ACIM Chapter 7. I. The Last Step, P 5, 6, 7. I gave only love to the Kingdom because I believed that was what I was.

ACIM Chapter 7. I. The Last Step, P 5, 6, 7
I. The Last Step, P 5
5 I gave only love to the Kingdom because I believed that was what I was. What you believe you are determines your gifts, and if God created you by extending Himself as you, you can only extend yourself as He did. Only joy increases forever, since joy and eternity are inseparable. God extends outward beyond limits and beyond time, and you who are co-creator with Him extend His Kingdom forever and beyond limit. Eternity is the indelible stamp of creation. The eternal are in peace and joy forever.
One morning, I woke up at 3:00, and my mind was filled with ego fear thoughts. I don’t know why it is that sometimes when I am tired, all the unhealed thoughts come up for me to look at. At first, I felt a little of the old vulnerability as I started following the fear thoughts down the rabbit hole. But even in that half-asleep state, I knew I didn’t want to go there.
I lay there asking for another way to see. I listened to the Course at night, playing softly in my sleep, and suddenly I focused on what was being said. He was talking about fear. I lay there and listened to the soothing and helpful words. At first, there was a sense of struggle as the ego continued its litany of “what if” thoughts. I steadfastly refused to turn my attention back to the ego fear thoughts, and my willingness to hear the Voice for God won out.
I looked into my mind for the thoughts I think with God.
It is not God’s Will that I suffer. I remembered that the future does not exist and returned my mind to the present moment where all is as it should be. I lay there in that rather nice hotel room with the comforting words of Jesus softly filling the room. What else could I have wanted right that moment? What was there to fear?
I can find fearful thoughts only if I leave the moment and project myself into some imagined experience in an uncertain future. Why would I choose to do that? Right now, right this moment, I am choosing love over fear, and in so doing, I am healing the Sonship of the belief in fear. I am safe in God, where I have always been and will always be. God loves me, and I love Him. Ahh. The true thoughts are right there in my mind. Why choose to focus on the ego fear thoughts instead? No good reason.
Jesus gave only love because that was all he believed about himself. If I hold onto the belief in fear, the gift I have to share will be fear. I will share love sometimes, but at other times, I will share fear, and what I give to others, I give to myself. As I teach fear, I learn fear. Do you see the closed cycle?
There is a way out of it, though, and it begins with a little willingness.
At one time, I had a little willingness to remember who I am and a little willingness to let go of my separate will. As I practiced that willingness, it grew and continues to grow. One day, my desire to be only the love I am in truth will be so great there will be no room for fear. That morning at three o’clock, I made another decision for God, and the day I knew myself as only love got another step closer.

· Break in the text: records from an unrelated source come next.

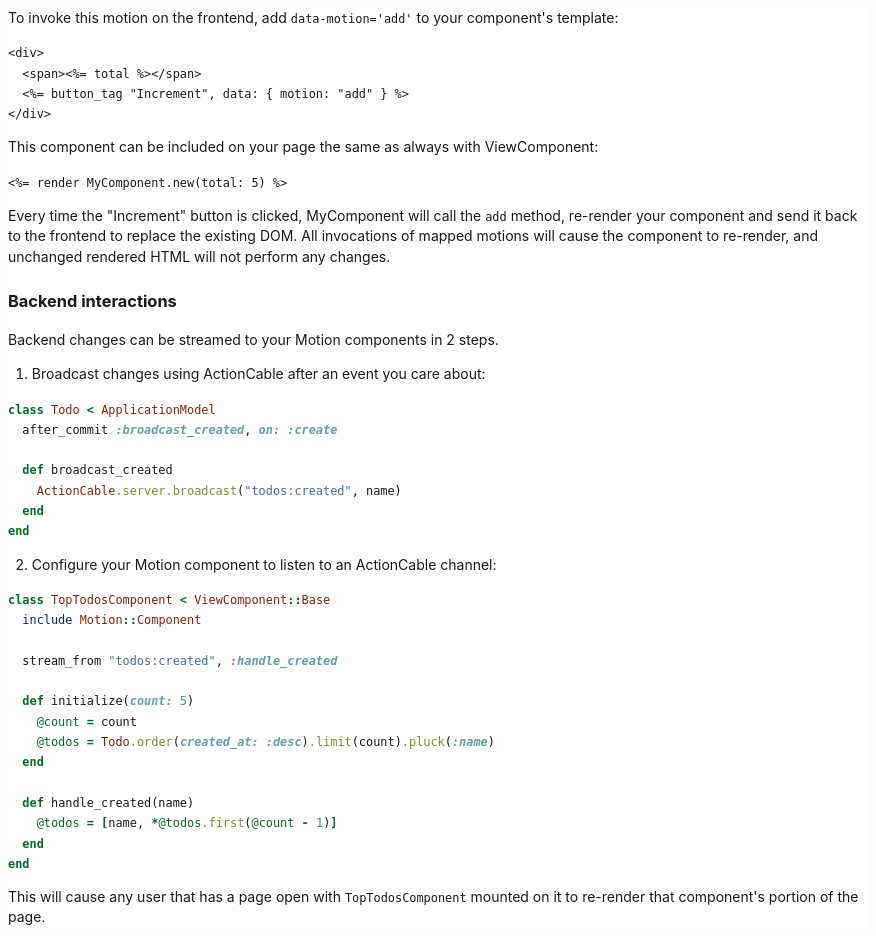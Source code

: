 To invoke this motion on the frontend, add `data-motion='add'` to your component's template:

```erb
<div>
  <span><%= total %></span>
  <%= button_tag "Increment", data: { motion: "add" } %>
</div>
```

This component can be included on your page the same as always with ViewComponent:

```erb
<%= render MyComponent.new(total: 5) %>
```

Every time the "Increment" button is clicked, MyComponent will call the `add` method, re-render your component and send it back to the frontend to replace the existing DOM. All invocations of mapped motions will cause the component to re-render, and unchanged rendered HTML will not perform any changes.


### Backend interactions

Backend changes can be streamed to your Motion components in 2 steps.

1. Broadcast changes using ActionCable after an event you care about:

```ruby
class Todo < ApplicationModel
  after_commit :broadcast_created, on: :create

  def broadcast_created
    ActionCable.server.broadcast("todos:created", name)
  end
end
```

2. Configure your Motion component to listen to an ActionCable channel:

```ruby
class TopTodosComponent < ViewComponent::Base
  include Motion::Component

  stream_from "todos:created", :handle_created

  def initialize(count: 5)
    @count = count
    @todos = Todo.order(created_at: :desc).limit(count).pluck(:name)
  end

  def handle_created(name)
    @todos = [name, *@todos.first(@count - 1)]
  end
end
```

This will cause any user that has a page open with `TopTodosComponent` mounted on it to re-render that component's portion of the page.
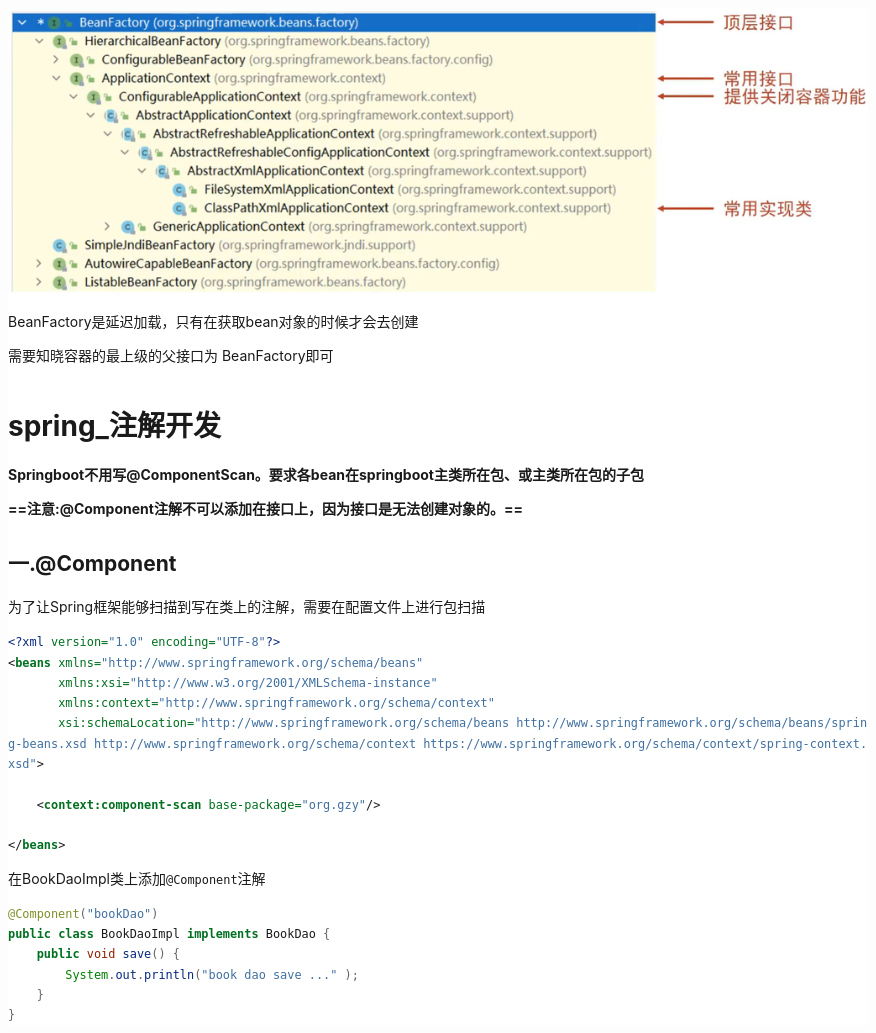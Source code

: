 ![1629984980781](images\1629984980781.png)

BeanFactory是延迟加载，只有在获取bean对象的时候才会去创建

需要知晓容器的最上级的父接口为 BeanFactory即可

# spring_注解开发



**Springboot不用写@ComponentScan。要求各bean在springboot主类所在包、或主类所在包的子包**

**==注意:@Component注解不可以添加在接口上，因为接口是无法创建对象的。==**



## 一.@Component

为了让Spring框架能够扫描到写在类上的注解，需要在配置文件上进行包扫描

```xml
<?xml version="1.0" encoding="UTF-8"?>
<beans xmlns="http://www.springframework.org/schema/beans"
       xmlns:xsi="http://www.w3.org/2001/XMLSchema-instance"
       xmlns:context="http://www.springframework.org/schema/context"
       xsi:schemaLocation="http://www.springframework.org/schema/beans http://www.springframework.org/schema/beans/spring-beans.xsd http://www.springframework.org/schema/context https://www.springframework.org/schema/context/spring-context.xsd">
    
    <context:component-scan base-package="org.gzy"/>

</beans>
```

在BookDaoImpl类上添加`@Component`注解

```java
@Component("bookDao")
public class BookDaoImpl implements BookDao {
    public void save() {
        System.out.println("book dao save ..." );
    }
}
```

I must succeed at changing my perception because I am as God created me. The experience of being less than love and joy is an illusion. It must be an illusion because I can only be what I am created to be. I dream of being less than creation, but I cannot be that. These passages that remind me of the truth are important. The world cannot tell me what I am, only the Holy Spirit can do that. God’s Voice speaks to me all through the day. I only need to listen to that Voice rather than to the ego.
I. The Last Step, P 6
6 To think like God is to share His certainty of what you are, and to create like Him is to share the perfect Love He shares with you. To this the Holy Spirit leads you, that your joy may be complete because the Kingdom of God is whole. I have said that the last step in the reawakening of knowledge is taken by God. This is true, but it is hard to explain in words because words are symbols, and nothing that is true need be explained. However, the Holy Spirit has the task of translating the useless into the useful, the meaningless into the meaningful, and the temporary into the timeless. He can therefore tell you something about this last step.
We are getting into the unexplainable. I remember how frustrated I used to get when the Church said in answer to my questions, “It’s a mystery.” Well, I don’t know if the last step is a mystery, but certainly, we will be left without an explanation that the ego will find satisfactory. I doubt the words exist to explain God. We have closed our minds off from the Divine and the eternal. It is like we have built a little room that keeps the light out, and we have existed in darkness for so long that we no longer remember light. Now we want someone to explain it to us.
What can happen is that we can desire the light, and then we will be led to take down the walls of our little room and enter the light. This is what A Course in Miracles is doing for us. One carefully planned step at a time, we are being guided to uncover our true desire for the Light and instructed in the dismantling process.
What I can see now in retrospect is that my awakening has been very carefully planned.
I often don’t see the circumstances and the lessons as part of the overall plan. In fact, I have often thought they were just mistakes I had made. Missteps on my way to Heaven. In actuality, it turns out they were perfect steps on my path. They led me out of the darkness and into the light.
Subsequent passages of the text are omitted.